How micro-marketing drives sales by making you memorable

Philip S. Krone, founder and president, Productive Strategies Inc.We didn’t know there was a micro-marketing fan club out there when we wrote “How micro-marketing can deliver macro results” last month. But now we sure do. 

In case you missed it, the August column touted the value of sending one piece of communication to one person (or a relatively small group), such as an old-fashioned, signed letter dropped in a mailbox. We’ve used that technique successfully, along with similar e-mail missives, and now we know we’re not alone. 

“I can attest to the approach,” wrote Ron Deitch, CEO of The Burling Group, a retained executive search firm based in Chicago. In 2008 he wrote a letter to the chief human resources officer of MillerCoors, the beer company, which was moving its headquarters to Chicago. “Not only did I get a phone call from his office, but it began the process that has given our firm preferred vendor status for executive searches.”  

Travelocity.com founder Terrell Jones is another fan of micro-marketing. When he owned a travel agency, Jones told us in an e-mail, he picked up 50 postcards during a trip to Moscow. His greeting, “Hi, from the Russia travel experts,” was handwritten on the postcards, which were then mailed from Moscow to senior executives of major companies in the U.S. And there was a request, too: “We’d like to see you when we get back.” 

Guess what? “Because they were postcards and not form letters,” Jones told us, “they got by the CEOs’ secretary. We got to see many execs who appreciated our interesting slant on getting in the door.” 

(Jones is now a principal at Essential Ideas, a consultancy he co-founded to help companies succeed in a digital world, and where he no doubt employs micro-marketing from time to time.) 

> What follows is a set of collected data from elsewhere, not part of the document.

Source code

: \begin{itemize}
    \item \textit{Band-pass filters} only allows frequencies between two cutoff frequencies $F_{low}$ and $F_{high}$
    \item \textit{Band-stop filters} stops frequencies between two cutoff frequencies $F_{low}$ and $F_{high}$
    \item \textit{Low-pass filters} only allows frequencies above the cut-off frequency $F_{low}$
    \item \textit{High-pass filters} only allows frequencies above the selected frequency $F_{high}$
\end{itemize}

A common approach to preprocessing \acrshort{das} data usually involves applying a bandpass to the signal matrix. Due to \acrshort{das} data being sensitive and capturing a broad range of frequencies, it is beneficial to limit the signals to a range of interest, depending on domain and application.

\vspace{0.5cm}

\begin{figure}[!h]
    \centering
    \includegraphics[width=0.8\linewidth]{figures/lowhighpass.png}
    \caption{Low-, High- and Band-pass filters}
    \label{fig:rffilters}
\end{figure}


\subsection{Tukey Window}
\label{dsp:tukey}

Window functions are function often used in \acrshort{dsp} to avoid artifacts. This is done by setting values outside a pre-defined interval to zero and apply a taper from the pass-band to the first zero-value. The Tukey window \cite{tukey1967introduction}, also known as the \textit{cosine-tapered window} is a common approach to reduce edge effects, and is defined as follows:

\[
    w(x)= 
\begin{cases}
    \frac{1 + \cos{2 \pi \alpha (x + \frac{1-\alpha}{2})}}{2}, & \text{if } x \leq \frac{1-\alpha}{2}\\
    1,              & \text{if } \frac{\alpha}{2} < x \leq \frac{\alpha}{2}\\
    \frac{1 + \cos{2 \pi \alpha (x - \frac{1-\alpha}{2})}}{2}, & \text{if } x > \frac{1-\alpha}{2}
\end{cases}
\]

Other successful micro-marketing ventures we’ve heard about employ similar principles and sometimes go beyond. Not every message can incorporate every principle, but the more the better. (For more about direct mail, visit www.productivestrategies.com/direct-mail.cfm.) Here are a few to keep in mind: 

1.     Make it personal. The message and the medium both count. Search firm CEO Ron Deitch wrote a personal letter to a senior executive he knew would need some extra, expert help in moving a corporate HQ to a new city. Deitch knew he could deliver value, and he said so. Travel postcards are personal in themselves. It would take an especially watchful gatekeeper to throw one out that was handwritten and mailed from half way around the world.